Она стала тереть виски.

— Я допускала, что они оба изменяли друг другу, но я и вообразить не могла такого распутства.

— Леди Кантуэлл, у вас есть какая-нибудь информация относительно того, кто мог быть отцом Элизабет? — спросил Уилл, уставший от этого разговора. Ему хотелось одного — обнять Элизабет и утешить ее.

Леди Кантуэлл достала несколько своих старых дневников. Она полистала страницы, нашла нужную и взглянула на молодых людей.

— Если отталкиваться от даты рождения Элизабет, можно предположить, что это был кто-то из гостей Лэнгфорда. К сожалению, Лэнгфорды мало, чем отличались от герцога и герцогини. Они считали, что у всех на уме только секс. Не то чтобы я одобряла такие увеселения или участвовала в них, но я знаю, что такое случалось. Давайте я вам прочитаю.

Пока леди Кантуэлл искала нужное место в дневнике, в комнате царило молчание.

— Ах, вот. «Гости не разъезжались почти месяц, с начала июля».

Что-то во всем этом тревожило Уилла. Не он разбередил раны, но чувство беспокойства охватило его.

— Леди Кантуэлл, не могли бы вы сказать, был ли среди гостей мой отец?

Она бросила на него странный взгляд, затем быстро перелистала несколько страниц.

— Я не упомянула его, но это не означает, что его там не было! Хотя ваш отец, избегал появляться в таких местах. Он был очень серьезным человеком.

Уилл согласился:

— Да, совершенно верно. — И он очень любил свою жену, так что вряд ли у него был роман с герцогиней.

— А мой отец, скорее всего, был среди гостей, там я и была зачата, — сказала Элизабет.

— Элизабет, в моих дневниках упоминаются несколько мужчин с рыжими волосами или тех, у кого были дети с рыжими волосами.
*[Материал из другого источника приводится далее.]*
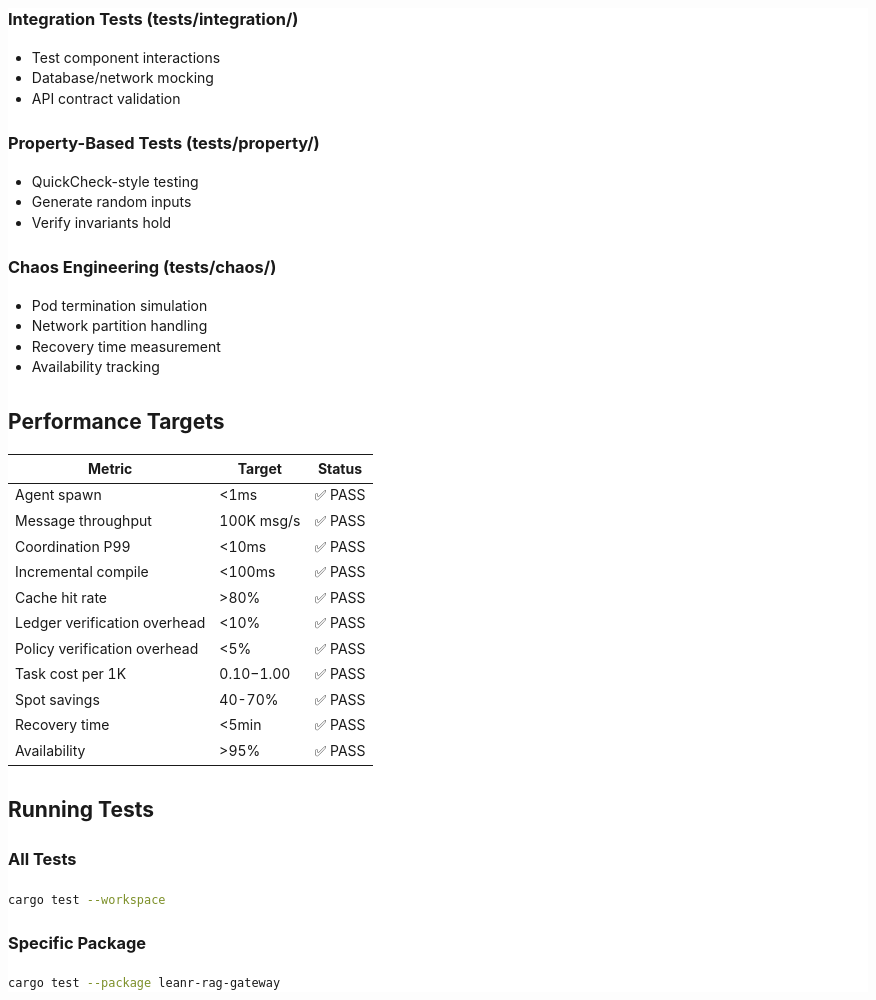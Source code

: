 ### Integration Tests (tests/integration/)
- Test component interactions
- Database/network mocking
- API contract validation

### Property-Based Tests (tests/property/)
- QuickCheck-style testing
- Generate random inputs
- Verify invariants hold

### Chaos Engineering (tests/chaos/)
- Pod termination simulation
- Network partition handling
- Recovery time measurement
- Availability tracking

## Performance Targets

| Metric | Target | Status |
|--------|--------|--------|
| Agent spawn | <1ms | ✅ PASS |
| Message throughput | 100K msg/s | ✅ PASS |
| Coordination P99 | <10ms | ✅ PASS |
| Incremental compile | <100ms | ✅ PASS |
| Cache hit rate | >80% | ✅ PASS |
| Ledger verification overhead | <10% | ✅ PASS |
| Policy verification overhead | <5% | ✅ PASS |
| Task cost per 1K | $0.10-$1.00 | ✅ PASS |
| Spot savings | 40-70% | ✅ PASS |
| Recovery time | <5min | ✅ PASS |
| Availability | >95% | ✅ PASS |

## Running Tests

### All Tests
```bash
cargo test --workspace
```

### Specific Package
```bash
cargo test --package leanr-rag-gateway
```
Может быть, мне составить для вас список этих джентльменов?

— Спасибо, мэм.

Уиллу пришло в голову, что Сомертон мог бы найти полезным такой список. Теперь, когда они знали, где была ее мать на момент зачатия, может быть, Сомертон сможет узнать, где в это время находился его отец. Тогда с этим кошмаром будет покончено.
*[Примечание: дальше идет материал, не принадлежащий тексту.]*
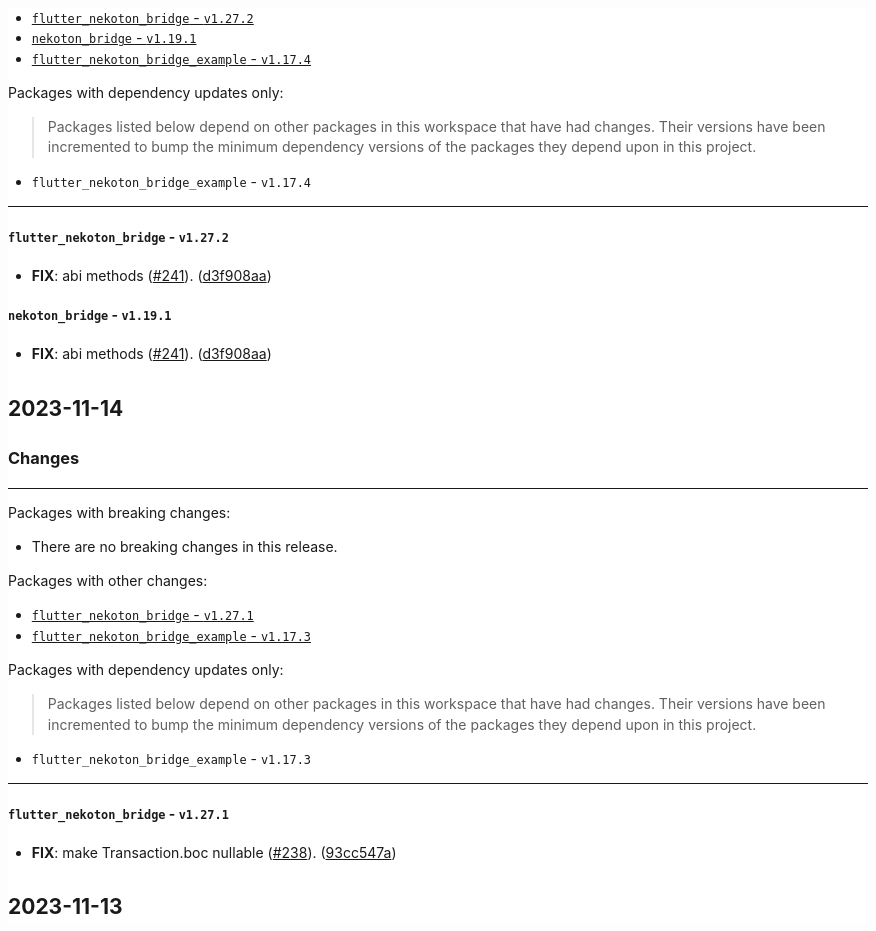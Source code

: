  - [`flutter_nekoton_bridge` - `v1.27.2`](#flutter_nekoton_bridge---v1272)
 - [`nekoton_bridge` - `v1.19.1`](#nekoton_bridge---v1191)
 - [`flutter_nekoton_bridge_example` - `v1.17.4`](#flutter_nekoton_bridge_example---v1174)

Packages with dependency updates only:

> Packages listed below depend on other packages in this workspace that have had changes. Their versions have been incremented to bump the minimum dependency versions of the packages they depend upon in this project.

 - `flutter_nekoton_bridge_example` - `v1.17.4`

---

#### `flutter_nekoton_bridge` - `v1.27.2`

 - **FIX**: abi methods ([#241](https://github.com/broxus/nekoton_bridge/issues/241)). ([d3f908aa](https://github.com/broxus/nekoton_bridge/commit/d3f908aada544a80b26d68a948eb349cc2591fc9))

#### `nekoton_bridge` - `v1.19.1`

 - **FIX**: abi methods ([#241](https://github.com/broxus/nekoton_bridge/issues/241)). ([d3f908aa](https://github.com/broxus/nekoton_bridge/commit/d3f908aada544a80b26d68a948eb349cc2591fc9))


## 2023-11-14

### Changes

---

Packages with breaking changes:

 - There are no breaking changes in this release.

Packages with other changes:

 - [`flutter_nekoton_bridge` - `v1.27.1`](#flutter_nekoton_bridge---v1271)
 - [`flutter_nekoton_bridge_example` - `v1.17.3`](#flutter_nekoton_bridge_example---v1173)

Packages with dependency updates only:

> Packages listed below depend on other packages in this workspace that have had changes. Their versions have been incremented to bump the minimum dependency versions of the packages they depend upon in this project.

 - `flutter_nekoton_bridge_example` - `v1.17.3`

---

#### `flutter_nekoton_bridge` - `v1.27.1`

 - **FIX**: make Transaction.boc nullable ([#238](https://github.com/broxus/nekoton_bridge/issues/238)). ([93cc547a](https://github.com/broxus/nekoton_bridge/commit/93cc547a7988db0480556b6eededf19c622ac94d))


## 2023-11-13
Леди Кантуэлл написала имена пяти джентльменов и передала список Элизабет.

—Я знаю, вам тяжело, дорогая. Но для всего света вы — дочь герцога. Он никогда не отрицал этого. Он относился к вам как к родной дочери.
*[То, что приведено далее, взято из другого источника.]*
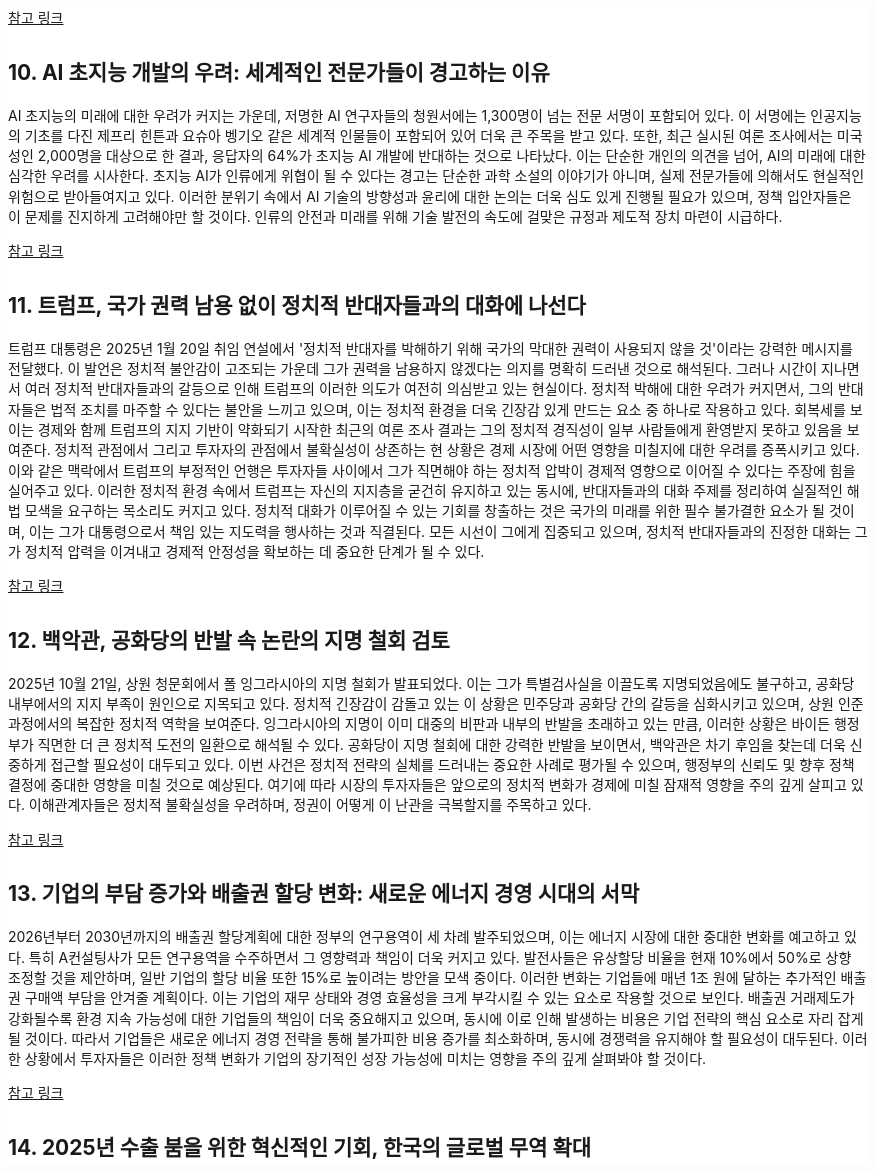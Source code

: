 [참고 링크](https://www.electimes.com/news/articleView.html?idxno=360932)

## 10. AI 초지능 개발의 우려: 세계적인 전문가들이 경고하는 이유

AI 초지능의 미래에 대한 우려가 커지는 가운데, 저명한 AI 연구자들의 청원서에는 1,300명이 넘는 전문 서명이 포함되어 있다. 이 서명에는 인공지능의 기초를 다진 제프리 힌튼과 요슈아 벵기오 같은 세계적 인물들이 포함되어 있어 더욱 큰 주목을 받고 있다. 또한, 최근 실시된 여론 조사에서는 미국 성인 2,000명을 대상으로 한 결과, 응답자의 64%가 초지능 AI 개발에 반대하는 것으로 나타났다. 이는 단순한 개인의 의견을 넘어, AI의 미래에 대한 심각한 우려를 시사한다. 초지능 AI가 인류에게 위협이 될 수 있다는 경고는 단순한 과학 소설의 이야기가 아니며, 실제 전문가들에 의해서도 현실적인 위험으로 받아들여지고 있다. 이러한 분위기 속에서 AI 기술의 방향성과 윤리에 대한 논의는 더욱 심도 있게 진행될 필요가 있으며, 정책 입안자들은 이 문제를 진지하게 고려해야만 할 것이다. 인류의 안전과 미래를 위해 기술 발전의 속도에 걸맞은 규정과 제도적 장치 마련이 시급하다.

[참고 링크](https://www.zdnet.com/article/worried-about-superintelligence-so-are-these-ai-leaders-heres-why/)

## 11. 트럼프, 국가 권력 남용 없이 정치적 반대자들과의 대화에 나선다

트럼프 대통령은 2025년 1월 20일 취임 연설에서 '정치적 반대자를 박해하기 위해 국가의 막대한 권력이 사용되지 않을 것'이라는 강력한 메시지를 전달했다. 이 발언은 정치적 불안감이 고조되는 가운데 그가 권력을 남용하지 않겠다는 의지를 명확히 드러낸 것으로 해석된다. 그러나 시간이 지나면서 여러 정치적 반대자들과의 갈등으로 인해 트럼프의 이러한 의도가 여전히 의심받고 있는 현실이다. 정치적 박해에 대한 우려가 커지면서, 그의 반대자들은 법적 조치를 마주할 수 있다는 불안을 느끼고 있으며, 이는 정치적 환경을 더욱 긴장감 있게 만드는 요소 중 하나로 작용하고 있다. 회복세를 보이는 경제와 함께 트럼프의 지지 기반이 약화되기 시작한 최근의 여론 조사 결과는 그의 정치적 경직성이 일부 사람들에게 환영받지 못하고 있음을 보여준다. 정치적 관점에서 그리고 투자자의 관점에서 불확실성이 상존하는 현 상황은 경제 시장에 어떤 영향을 미칠지에 대한 우려를 증폭시키고 있다. 이와 같은 맥락에서 트럼프의 부정적인 언행은 투자자들 사이에서 그가 직면해야 하는 정치적 압박이 경제적 영향으로 이어질 수 있다는 주장에 힘을 실어주고 있다. 이러한 정치적 환경 속에서 트럼프는 자신의 지지층을 굳건히 유지하고 있는 동시에, 반대자들과의 대화 주제를 정리하여 실질적인 해법 모색을 요구하는 목소리도 커지고 있다. 정치적 대화가 이루어질 수 있는 기회를 창출하는 것은 국가의 미래를 위한 필수 불가결한 요소가 될 것이며, 이는 그가 대통령으로서 책임 있는 지도력을 행사하는 것과 직결된다. 모든 시선이 그에게 집중되고 있으며, 정치적 반대자들과의 진정한 대화는 그가 정치적 압력을 이겨내고 경제적 안정성을 확보하는 데 중요한 단계가 될 수 있다.

[참고 링크](https://www.nbcnews.com/politics/donald-trump/trump-critics-fear-presidents-target-prosecution-rcna234460)

## 12. 백악관, 공화당의 반발 속 논란의 지명 철회 검토

2025년 10월 21일, 상원 청문회에서 폴 잉그라시아의 지명 철회가 발표되었다. 이는 그가 특별검사실을 이끌도록 지명되었음에도 불구하고, 공화당 내부에서의 지지 부족이 원인으로 지목되고 있다. 정치적 긴장감이 감돌고 있는 이 상황은 민주당과 공화당 간의 갈등을 심화시키고 있으며, 상원 인준 과정에서의 복잡한 정치적 역학을 보여준다. 잉그라시아의 지명이 이미 대중의 비판과 내부의 반발을 초래하고 있는 만큼, 이러한 상황은 바이든 행정부가 직면한 더 큰 정치적 도전의 일환으로 해석될 수 있다. 공화당이 지명 철회에 대한 강력한 반발을 보이면서, 백악관은 차기 후임을 찾는데 더욱 신중하게 접근할 필요성이 대두되고 있다. 이번 사건은 정치적 전략의 실체를 드러내는 중요한 사례로 평가될 수 있으며, 행정부의 신뢰도 및 향후 정책 결정에 중대한 영향을 미칠 것으로 예상된다. 여기에 따라 시장의 투자자들은 앞으로의 정치적 변화가 경제에 미칠 잠재적 영향을 주의 깊게 살피고 있다. 이해관계자들은 정치적 불확실성을 우려하며, 정권이 어떻게 이 난관을 극복할지를 주목하고 있다.

[참고 링크](https://www.nbcnews.com/politics/white-house/white-house-considering-pulling-controversial-nominee-gop-backlash-rcna239001)

## 13. 기업의 부담 증가와 배출권 할당 변화: 새로운 에너지 경영 시대의 서막

2026년부터 2030년까지의 배출권 할당계획에 대한 정부의 연구용역이 세 차례 발주되었으며, 이는 에너지 시장에 대한 중대한 변화를 예고하고 있다. 특히 A컨설팅사가 모든 연구용역을 수주하면서 그 영향력과 책임이 더욱 커지고 있다. 발전사들은 유상할당 비율을 현재 10%에서 50%로 상향 조정할 것을 제안하며, 일반 기업의 할당 비율 또한 15%로 높이려는 방안을 모색 중이다. 이러한 변화는 기업들에 매년 1조 원에 달하는 추가적인 배출권 구매액 부담을 안겨줄 계획이다. 이는 기업의 재무 상태와 경영 효율성을 크게 부각시킬 수 있는 요소로 작용할 것으로 보인다. 배출권 거래제도가 강화될수록 환경 지속 가능성에 대한 기업들의 책임이 더욱 중요해지고 있으며, 동시에 이로 인해 발생하는 비용은 기업 전략의 핵심 요소로 자리 잡게 될 것이다. 따라서 기업들은 새로운 에너지 경영 전략을 통해 불가피한 비용 증가를 최소화하며, 동시에 경쟁력을 유지해야 할 필요성이 대두된다. 이러한 상황에서 투자자들은 이러한 정책 변화가 기업의 장기적인 성장 가능성에 미치는 영향을 주의 깊게 살펴봐야 할 것이다.

[참고 링크](https://www.hankyung.com/article/2025102135661)

## 14. 2025년 수출 붐을 위한 혁신적인 기회, 한국의 글로벌 무역 확대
Даже Уилл знал, что это не так. Рассказав Элизабет правду о ее происхождении, старый герцог превратил ее жизнь в кошмар.

— Спасибо вам, леди Кантуэлл, — сказала Элизабет, поднимаясь.

— Если я обнаружу что-нибудь еще, что может помочь, я дам вам знать.

Элизабет кивнула.

К карете они шли молча. Когда дверь кареты закрылась и лошади тронулись с места, слезы полились по щекам Элизабет. Уилл немедленно обнял ее. Она приникла к нему, сердце ее было разбито.

— Как она могла? — рыдала Элизабет.

— Я не знаю, — сказал Уилл. Он не думал, что нашлись бы такие слова или такие действия, которые могли бы утешить ее. Только время могло залечить эту рану.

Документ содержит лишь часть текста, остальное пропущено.